I modified your code slightly:

#include "tbb/parallel_for_each.h"
#include "tbb/task_scheduler_init.h"
#include "tbb/atomic.h"
#include "tbb/spin_mutex.h"
#include <iostream>
#include <vector>

// If LOW_THREAD == 0, run with task_scheduler_init(automatic), which is the number
// of cores available.  If 1, start with 1 thread.

#ifndef NTASKS
#define NTASKS 50
#endif
#ifndef MAXWORK
#define MAXWORK 400000000L
#endif
#ifndef LOW_THREAD
#define LOW_THREAD 0  // 0 == automatic
#endif

tbb::atomic<size_t> cur_par;
tbb::atomic<size_t> max_par;

#if PRINT_OUTPUT
tbb::spin_mutex print_mutex;
#endif

struct mytask {
  mytask(size_t n) :_n(n) {}
  void operator()() {
      size_t my_par = ++cur_par;
      size_t my_old = max_par;
      while( my_old < cur_par) { my_old = max_par.compare_and_swap(my_par, my_old); }

      for (long i=0;i<MAXWORK;++i) {}  // Deliberately run slow
#if PRINT_OUTPUT
      {
          tbb::spin_mutex::scoped_lock s(print_mutex);
          std::cerr << "[" << _n << "]";
      }
#endif
      --cur_par;
  }
  size_t _n;
};

template <typename T> struct invoker {
  void operator()(T& it) const {it();}
};

void mexFunction(/*int nlhs, mxArray* plhs[], int nrhs, const mxArray* prhs[]*/) {

    for( size_t thr = LOW_THREAD; thr <= 128; thr = thr ? thr * 2: 1) {
        cur_par = max_par = 0;
        tbb::task_scheduler_init init(thr == 0 ? (unsigned int)tbb::task_scheduler_init::automatic : thr);

        std::vector<mytask> tasks;
        for (int i=0;i<NTASKS;++i) tasks.push_back(mytask(i));

        tbb::parallel_for_each(tasks.begin(),tasks.end(),invoker<mytask>());
        std::cout << " for thr == ";
        if(thr) std::cout << thr; else std::cout << "automatic";
        std::cout << ", maximum parallelism == " << (size_t)max_par << std::endl;
    }
}

int main() {
    mexFunction();
}

I ran this on a 16-core system here:

for thr == automatic, maximum parallelism == 16
for thr == 1, maximum parallelism == 1
for thr == 2, maximum parallelism == 2
for thr == 4, maximum parallelism == 4
for thr == 8, maximum parallelism == 8
for thr == 16, maximum parallelism == 16
for thr == 32, maximum parallelism == 32
for thr == 64, maximum parallelism == 50
for thr == 128, maximum parallelism == 50

The limit of 50 is the total number of tasks created by the program.

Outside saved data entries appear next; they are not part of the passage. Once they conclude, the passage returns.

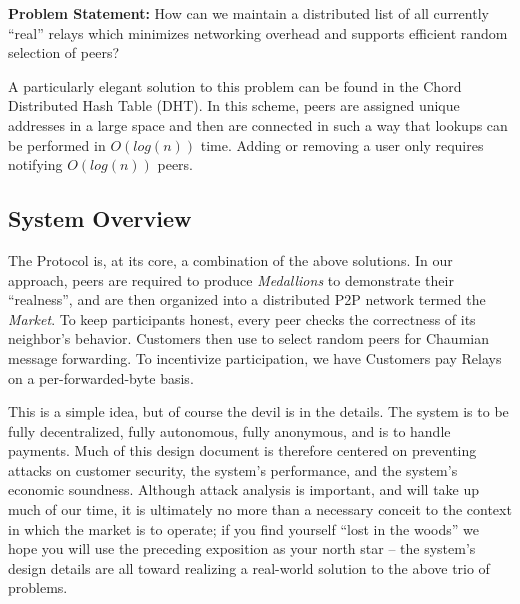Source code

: \textbf{Problem Statement:} How can we maintain a distributed list of
all currently ``real'' relays which minimizes networking overhead and
supports efficient random selection of peers?

A particularly elegant solution to this problem can be found in the
Chord\cite{CHORD} Distributed Hash Table (DHT). In this scheme, peers
are assigned unique addresses in a large space and then are connected
in such a way that lookups can be performed in $O(log(n))$ time. Adding
or removing a user only requires notifying $O(log(n))$ peers.

\subsection{System Overview}

The \Orchid{} Protocol is, at its core, a combination of the above
solutions. In our approach, peers are required to
produce \emph{Medallions} to demonstrate their ``realness'', and are
then organized into a distributed P2P network termed the \emph{\Orchid{} Market}. To
keep \tOM{} participants honest, every peer checks the correctness of
its neighbor's behavior. Customers then use \tOM{} to select random
peers for Chaumian message forwarding. To incentivize participation,
we have Customers pay Relays on a per-forwarded-byte basis.

This is a simple idea, but of course the devil is in the details. The
system is to be fully decentralized, fully autonomous, fully
anonymous, and is to handle payments. Much of this design document is
therefore centered on preventing attacks on customer security, the system's performance, and the system's economic soundness. Although attack analysis is important, and will take up
much of our time, it is ultimately no more than a necessary conceit to
the context in which the market is to operate; if you find yourself
``lost in the woods'' we hope you will use the preceding exposition as
your north star -- the system's design details are all toward
realizing a real-world solution to the above trio of problems.
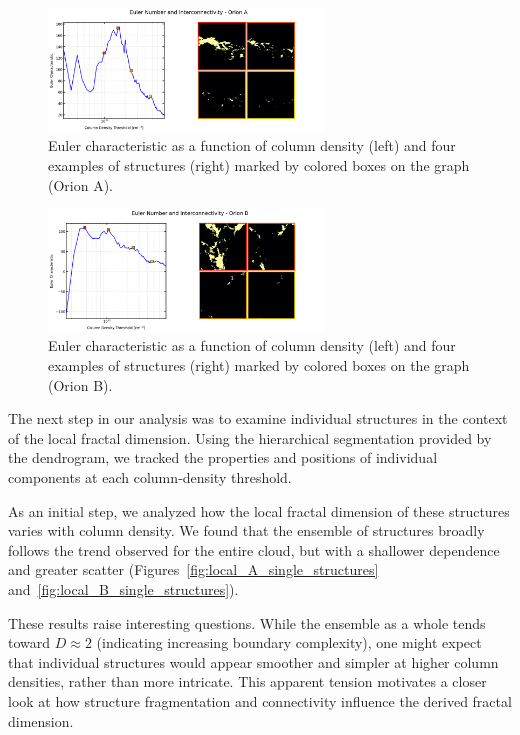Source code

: \begin{figure}[t]
    \centering
    \includegraphics[width=0.65\textwidth]{figures/euler_Orion_A.png}
    \caption{Euler characteristic as a function of column density (left) and four examples of structures (right) marked by colored boxes on the graph (Orion A).}
    \label{fig:Euler_Orion_A}
\end{figure}

\begin{figure}[t]
    \centering
    \includegraphics[width=0.65\textwidth]{figures/euler_Orion_B.png}
    \caption{Euler characteristic as a function of column density (left) and four examples of structures (right) marked by colored boxes on the graph (Orion B).}
    \label{fig:Euler_Orion_B}
\end{figure}

The next step in our analysis was to examine individual structures in the context of the local fractal dimension.  
Using the hierarchical segmentation provided by the dendrogram, we tracked the properties and positions of individual components at each column‑density threshold.

As an initial step, we analyzed how the local fractal dimension of these structures varies with column density.  
We found that the ensemble of structures broadly follows the trend observed for the entire cloud, but with a shallower dependence and greater scatter (Figures~\ref{fig:local_A_single_structures} and~\ref{fig:local_B_single_structures}).  

These results raise interesting questions.  
While the ensemble as a whole tends toward \(D \approx 2\) (indicating increasing boundary complexity), one might expect that individual structures would appear smoother and simpler at higher column densities, rather than more intricate.  
This apparent tension motivates a closer look at how structure fragmentation and connectivity influence the derived fractal dimension.

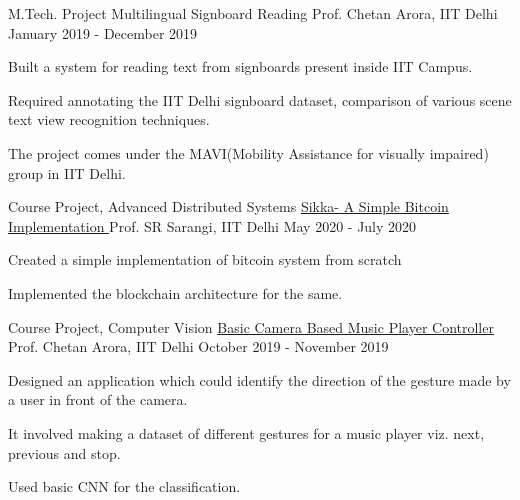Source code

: \begin{cventries}
    \cventry
        {M.Tech. Project} %
        {Multilingual Signboard Reading} %
        {Prof. Chetan Arora, IIT Delhi} %
        {January 2019 - December 2019} %
        {
            \begin{cvitems} %
                \item Built a system for reading text from signboards present inside IIT Campus.
                \item Required annotating the IIT Delhi signboard dataset, comparison of various scene text view recognition techniques.
                \item The project comes under the MAVI(Mobility Assistance for visually impaired) group in IIT Delhi.
            \end{cvitems}
        }
        
     \cventry
        {Course Project, Advanced Distributed Systems} %
        {\href{https://github.com/gprateek93/Sikka--A-Simple-Bitcoin-Implementation}{Sikka- A Simple Bitcoin Implementation \ExternalLink}} %
        {Prof. SR Sarangi, IIT Delhi} %
        {May 2020 - July 2020} %
        {
            \begin{cvitems} %
                \item Created a simple implementation of bitcoin system from scratch
                \item Implemented the blockchain architecture for the same.
            \end{cvitems}
        }
    
        
    \cventry
        {Course Project, Computer Vision} %
        {\href{https://github.com/gprateek93/Basic-Camera-Based-Music-Player-Controller}{Basic Camera Based Music Player Controller \ExternalLink}} %
        {Prof. Chetan Arora, IIT Delhi} %
        {October 2019 - November 2019} %
        {
            \begin{cvitems} %
                \item Designed an application which could identify the direction of the gesture made by a user in front of the camera.
                \item It involved making a dataset of different gestures for a music player viz. next, previous and stop.
                \item Used basic CNN for the classification.
            \end{cvitems}
        }
        

\end{cventries}
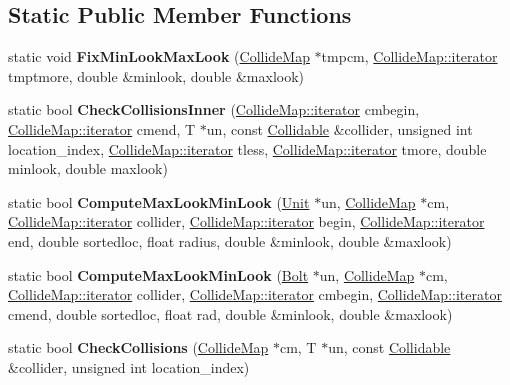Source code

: \subsection*{Static Public Member Functions}
\begin{DoxyCompactItemize}
\item 
static void {\bfseries Fix\+Min\+Look\+Max\+Look} (\hyperlink{classCollideMap}{Collide\+Map} $\ast$tmpcm, \hyperlink{classCollidable}{Collide\+Map\+::iterator} tmptmore, double \&minlook, double \&maxlook)\hypertarget{classCollideChecker_aeec06b65b92b6671d47859be346199e1}{}\label{classCollideChecker_aeec06b65b92b6671d47859be346199e1}

\item 
static bool {\bfseries Check\+Collisions\+Inner} (\hyperlink{classCollidable}{Collide\+Map\+::iterator} cmbegin, \hyperlink{classCollidable}{Collide\+Map\+::iterator} cmend, T $\ast$un, const \hyperlink{classCollidable}{Collidable} \&collider, unsigned int location\+\_\+index, \hyperlink{classCollidable}{Collide\+Map\+::iterator} tless, \hyperlink{classCollidable}{Collide\+Map\+::iterator} tmore, double minlook, double maxlook)\hypertarget{classCollideChecker_a8613e3de11c14709969ab8d20088dfeb}{}\label{classCollideChecker_a8613e3de11c14709969ab8d20088dfeb}

\item 
static bool {\bfseries Compute\+Max\+Look\+Min\+Look} (\hyperlink{classUnit}{Unit} $\ast$un, \hyperlink{classCollideMap}{Collide\+Map} $\ast$cm, \hyperlink{classCollidable}{Collide\+Map\+::iterator} collider, \hyperlink{classCollidable}{Collide\+Map\+::iterator} begin, \hyperlink{classCollidable}{Collide\+Map\+::iterator} end, double sortedloc, float radius, double \&minlook, double \&maxlook)\hypertarget{classCollideChecker_a9e142ed13929d5b832b3697e21aec935}{}\label{classCollideChecker_a9e142ed13929d5b832b3697e21aec935}

\item 
static bool {\bfseries Compute\+Max\+Look\+Min\+Look} (\hyperlink{classBolt}{Bolt} $\ast$un, \hyperlink{classCollideMap}{Collide\+Map} $\ast$cm, \hyperlink{classCollidable}{Collide\+Map\+::iterator} collider, \hyperlink{classCollidable}{Collide\+Map\+::iterator} cmbegin, \hyperlink{classCollidable}{Collide\+Map\+::iterator} cmend, double sortedloc, float rad, double \&minlook, double \&maxlook)\hypertarget{classCollideChecker_a1ed8fd76a1a06727c6b389a5f1e58306}{}\label{classCollideChecker_a1ed8fd76a1a06727c6b389a5f1e58306}

\item 
static bool {\bfseries Check\+Collisions} (\hyperlink{classCollideMap}{Collide\+Map} $\ast$cm, T $\ast$un, const \hyperlink{classCollidable}{Collidable} \&collider, unsigned int location\+\_\+index)\hypertarget{classCollideChecker_a12f8d74d1bce8374fda9b960280e7857}{}\label{classCollideChecker_a12f8d74d1bce8374fda9b960280e7857}


\end{DoxyCompactItemize}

The threads created by TBB are shared by the parallel constructs started by the program, so if you have two parallel for_each running simultaneously, the maximum number of threads will not change; each for_each will run more-slowly. The TBB library does not control the number of threads used in OpenMP constructs, so an OpenMP parallel_for and a TBB parallel_for_each will generally oversubscribe the machine.